─── RECORDS SHOWN ───
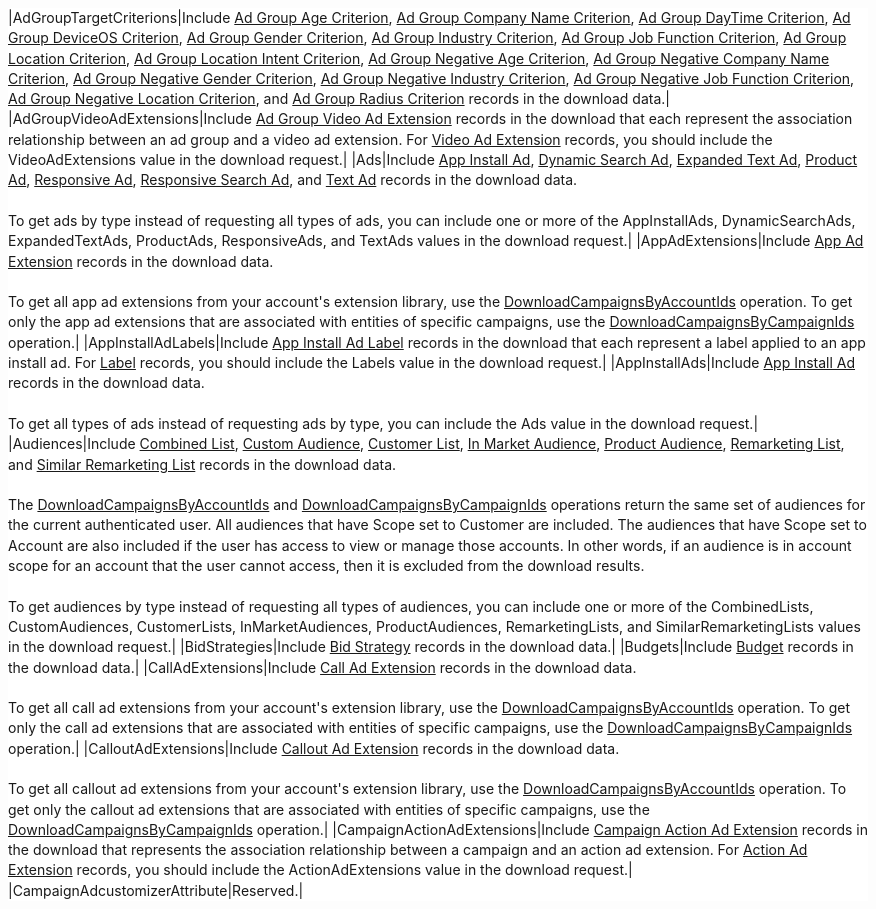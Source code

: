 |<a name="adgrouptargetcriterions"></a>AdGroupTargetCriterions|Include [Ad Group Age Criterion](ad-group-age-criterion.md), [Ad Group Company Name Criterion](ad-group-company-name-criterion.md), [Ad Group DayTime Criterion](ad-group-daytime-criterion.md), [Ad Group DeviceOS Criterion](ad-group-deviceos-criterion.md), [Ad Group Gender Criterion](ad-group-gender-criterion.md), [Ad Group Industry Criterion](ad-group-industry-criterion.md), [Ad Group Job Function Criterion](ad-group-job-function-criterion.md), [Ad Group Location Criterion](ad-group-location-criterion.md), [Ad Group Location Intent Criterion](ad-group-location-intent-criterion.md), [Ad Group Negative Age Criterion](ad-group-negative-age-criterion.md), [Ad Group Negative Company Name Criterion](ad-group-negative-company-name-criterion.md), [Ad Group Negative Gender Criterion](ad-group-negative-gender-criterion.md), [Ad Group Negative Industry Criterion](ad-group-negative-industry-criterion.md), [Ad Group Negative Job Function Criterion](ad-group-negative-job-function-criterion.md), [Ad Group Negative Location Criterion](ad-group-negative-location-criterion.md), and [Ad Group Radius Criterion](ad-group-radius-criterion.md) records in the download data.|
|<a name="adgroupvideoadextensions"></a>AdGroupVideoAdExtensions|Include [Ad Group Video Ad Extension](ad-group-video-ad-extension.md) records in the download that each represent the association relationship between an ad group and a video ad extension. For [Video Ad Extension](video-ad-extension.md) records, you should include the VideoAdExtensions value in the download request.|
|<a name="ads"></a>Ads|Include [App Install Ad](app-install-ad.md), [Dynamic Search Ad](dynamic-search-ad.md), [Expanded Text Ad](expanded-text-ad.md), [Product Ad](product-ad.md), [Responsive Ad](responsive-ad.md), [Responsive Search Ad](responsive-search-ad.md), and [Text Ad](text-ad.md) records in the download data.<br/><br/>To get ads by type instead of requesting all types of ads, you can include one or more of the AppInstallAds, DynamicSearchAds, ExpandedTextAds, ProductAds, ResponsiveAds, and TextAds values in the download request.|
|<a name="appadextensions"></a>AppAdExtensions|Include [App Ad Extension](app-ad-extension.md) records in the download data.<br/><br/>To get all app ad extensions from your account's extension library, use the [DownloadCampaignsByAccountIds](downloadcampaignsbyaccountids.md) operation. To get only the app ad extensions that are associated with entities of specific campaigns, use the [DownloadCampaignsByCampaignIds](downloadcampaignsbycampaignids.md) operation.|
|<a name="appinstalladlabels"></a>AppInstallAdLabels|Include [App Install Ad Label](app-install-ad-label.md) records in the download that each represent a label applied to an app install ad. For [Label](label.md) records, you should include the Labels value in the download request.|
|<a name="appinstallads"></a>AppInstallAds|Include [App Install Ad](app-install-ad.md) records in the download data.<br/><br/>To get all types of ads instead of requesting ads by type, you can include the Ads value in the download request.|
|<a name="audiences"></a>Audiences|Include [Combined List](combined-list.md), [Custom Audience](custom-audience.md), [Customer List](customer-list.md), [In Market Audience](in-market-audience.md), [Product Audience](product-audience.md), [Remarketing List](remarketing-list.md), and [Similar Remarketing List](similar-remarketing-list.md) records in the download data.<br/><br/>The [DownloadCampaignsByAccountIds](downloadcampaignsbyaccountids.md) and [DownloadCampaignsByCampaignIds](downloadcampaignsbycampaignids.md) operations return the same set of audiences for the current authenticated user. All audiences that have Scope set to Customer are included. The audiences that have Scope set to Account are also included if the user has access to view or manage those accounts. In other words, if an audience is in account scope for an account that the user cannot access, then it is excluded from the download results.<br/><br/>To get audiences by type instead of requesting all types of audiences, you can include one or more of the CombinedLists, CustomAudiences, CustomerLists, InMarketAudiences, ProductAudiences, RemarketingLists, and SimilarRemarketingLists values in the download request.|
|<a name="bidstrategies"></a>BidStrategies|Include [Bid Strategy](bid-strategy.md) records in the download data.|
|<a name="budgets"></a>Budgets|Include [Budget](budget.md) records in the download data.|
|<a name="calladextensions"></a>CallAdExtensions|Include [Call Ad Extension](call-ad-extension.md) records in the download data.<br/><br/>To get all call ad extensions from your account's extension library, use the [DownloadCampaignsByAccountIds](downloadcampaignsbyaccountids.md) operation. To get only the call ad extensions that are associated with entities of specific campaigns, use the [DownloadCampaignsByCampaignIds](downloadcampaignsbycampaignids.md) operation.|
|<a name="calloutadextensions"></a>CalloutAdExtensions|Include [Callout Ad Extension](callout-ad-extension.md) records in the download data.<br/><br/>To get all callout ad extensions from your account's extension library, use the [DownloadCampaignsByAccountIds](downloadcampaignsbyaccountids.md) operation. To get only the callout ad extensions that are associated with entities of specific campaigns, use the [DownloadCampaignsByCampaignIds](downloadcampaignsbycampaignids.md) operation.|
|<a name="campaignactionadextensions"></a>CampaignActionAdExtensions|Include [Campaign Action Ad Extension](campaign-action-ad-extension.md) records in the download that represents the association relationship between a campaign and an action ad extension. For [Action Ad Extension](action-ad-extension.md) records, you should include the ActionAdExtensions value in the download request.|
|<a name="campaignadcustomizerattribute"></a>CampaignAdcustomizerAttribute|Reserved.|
───
The response should be the full material, repeated exactly, with images removed.

Source code

: |<a name="adgrouptargetcriterions"></a>AdGroupTargetCriterions|Include [Ad Group Age Criterion](ad-group-age-criterion.md), [Ad Group Company Name Criterion](ad-group-company-name-criterion.md), [Ad Group DayTime Criterion](ad-group-daytime-criterion.md), [Ad Group DeviceOS Criterion](ad-group-deviceos-criterion.md), [Ad Group Gender Criterion](ad-group-gender-criterion.md), [Ad Group Industry Criterion](ad-group-industry-criterion.md), [Ad Group Job Function Criterion](ad-group-job-function-criterion.md), [Ad Group Location Criterion](ad-group-location-criterion.md), [Ad Group Location Intent Criterion](ad-group-location-intent-criterion.md), [Ad Group Negative Age Criterion](ad-group-negative-age-criterion.md), [Ad Group Negative Company Name Criterion](ad-group-negative-company-name-criterion.md), [Ad Group Negative Gender Criterion](ad-group-negative-gender-criterion.md), [Ad Group Negative Industry Criterion](ad-group-negative-industry-criterion.md), [Ad Group Negative Job Function Criterion](ad-group-negative-job-function-criterion.md), [Ad Group Negative Location Criterion](ad-group-negative-location-criterion.md), and [Ad Group Radius Criterion](ad-group-radius-criterion.md) records in the download data.|
|<a name="adgroupvideoadextensions"></a>AdGroupVideoAdExtensions|Include [Ad Group Video Ad Extension](ad-group-video-ad-extension.md) records in the download that each represent the association relationship between an ad group and a video ad extension. For [Video Ad Extension](video-ad-extension.md) records, you should include the VideoAdExtensions value in the download request.|
|<a name="ads"></a>Ads|Include [App Install Ad](app-install-ad.md), [Dynamic Search Ad](dynamic-search-ad.md), [Expanded Text Ad](expanded-text-ad.md), [Product Ad](product-ad.md), [Responsive Ad](responsive-ad.md), [Responsive Search Ad](responsive-search-ad.md), and [Text Ad](text-ad.md) records in the download data.<br/><br/>To get ads by type instead of requesting all types of ads, you can include one or more of the AppInstallAds, DynamicSearchAds, ExpandedTextAds, ProductAds, ResponsiveAds, and TextAds values in the download request.|
|<a name="appadextensions"></a>AppAdExtensions|Include [App Ad Extension](app-ad-extension.md) records in the download data.<br/><br/>To get all app ad extensions from your account's extension library, use the [DownloadCampaignsByAccountIds](downloadcampaignsbyaccountids.md) operation. To get only the app ad extensions that are associated with entities of specific campaigns, use the [DownloadCampaignsByCampaignIds](downloadcampaignsbycampaignids.md) operation.|
|<a name="appinstalladlabels"></a>AppInstallAdLabels|Include [App Install Ad Label](app-install-ad-label.md) records in the download that each represent a label applied to an app install ad. For [Label](label.md) records, you should include the Labels value in the download request.|
|<a name="appinstallads"></a>AppInstallAds|Include [App Install Ad](app-install-ad.md) records in the download data.<br/><br/>To get all types of ads instead of requesting ads by type, you can include the Ads value in the download request.|
|<a name="audiences"></a>Audiences|Include [Combined List](combined-list.md), [Custom Audience](custom-audience.md), [Customer List](customer-list.md), [In Market Audience](in-market-audience.md), [Product Audience](product-audience.md), [Remarketing List](remarketing-list.md), and [Similar Remarketing List](similar-remarketing-list.md) records in the download data.<br/><br/>The [DownloadCampaignsByAccountIds](downloadcampaignsbyaccountids.md) and [DownloadCampaignsByCampaignIds](downloadcampaignsbycampaignids.md) operations return the same set of audiences for the current authenticated user. All audiences that have Scope set to Customer are included. The audiences that have Scope set to Account are also included if the user has access to view or manage those accounts. In other words, if an audience is in account scope for an account that the user cannot access, then it is excluded from the download results.<br/><br/>To get audiences by type instead of requesting all types of audiences, you can include one or more of the CombinedLists, CustomAudiences, CustomerLists, InMarketAudiences, ProductAudiences, RemarketingLists, and SimilarRemarketingLists values in the download request.|
|<a name="bidstrategies"></a>BidStrategies|Include [Bid Strategy](bid-strategy.md) records in the download data.|
|<a name="budgets"></a>Budgets|Include [Budget](budget.md) records in the download data.|
|<a name="calladextensions"></a>CallAdExtensions|Include [Call Ad Extension](call-ad-extension.md) records in the download data.<br/><br/>To get all call ad extensions from your account's extension library, use the [DownloadCampaignsByAccountIds](downloadcampaignsbyaccountids.md) operation. To get only the call ad extensions that are associated with entities of specific campaigns, use the [DownloadCampaignsByCampaignIds](downloadcampaignsbycampaignids.md) operation.|
|<a name="calloutadextensions"></a>CalloutAdExtensions|Include [Callout Ad Extension](callout-ad-extension.md) records in the download data.<br/><br/>To get all callout ad extensions from your account's extension library, use the [DownloadCampaignsByAccountIds](downloadcampaignsbyaccountids.md) operation. To get only the callout ad extensions that are associated with entities of specific campaigns, use the [DownloadCampaignsByCampaignIds](downloadcampaignsbycampaignids.md) operation.|
|<a name="campaignactionadextensions"></a>CampaignActionAdExtensions|Include [Campaign Action Ad Extension](campaign-action-ad-extension.md) records in the download that represents the association relationship between a campaign and an action ad extension. For [Action Ad Extension](action-ad-extension.md) records, you should include the ActionAdExtensions value in the download request.|
|<a name="campaignadcustomizerattribute"></a>CampaignAdcustomizerAttribute|Reserved.|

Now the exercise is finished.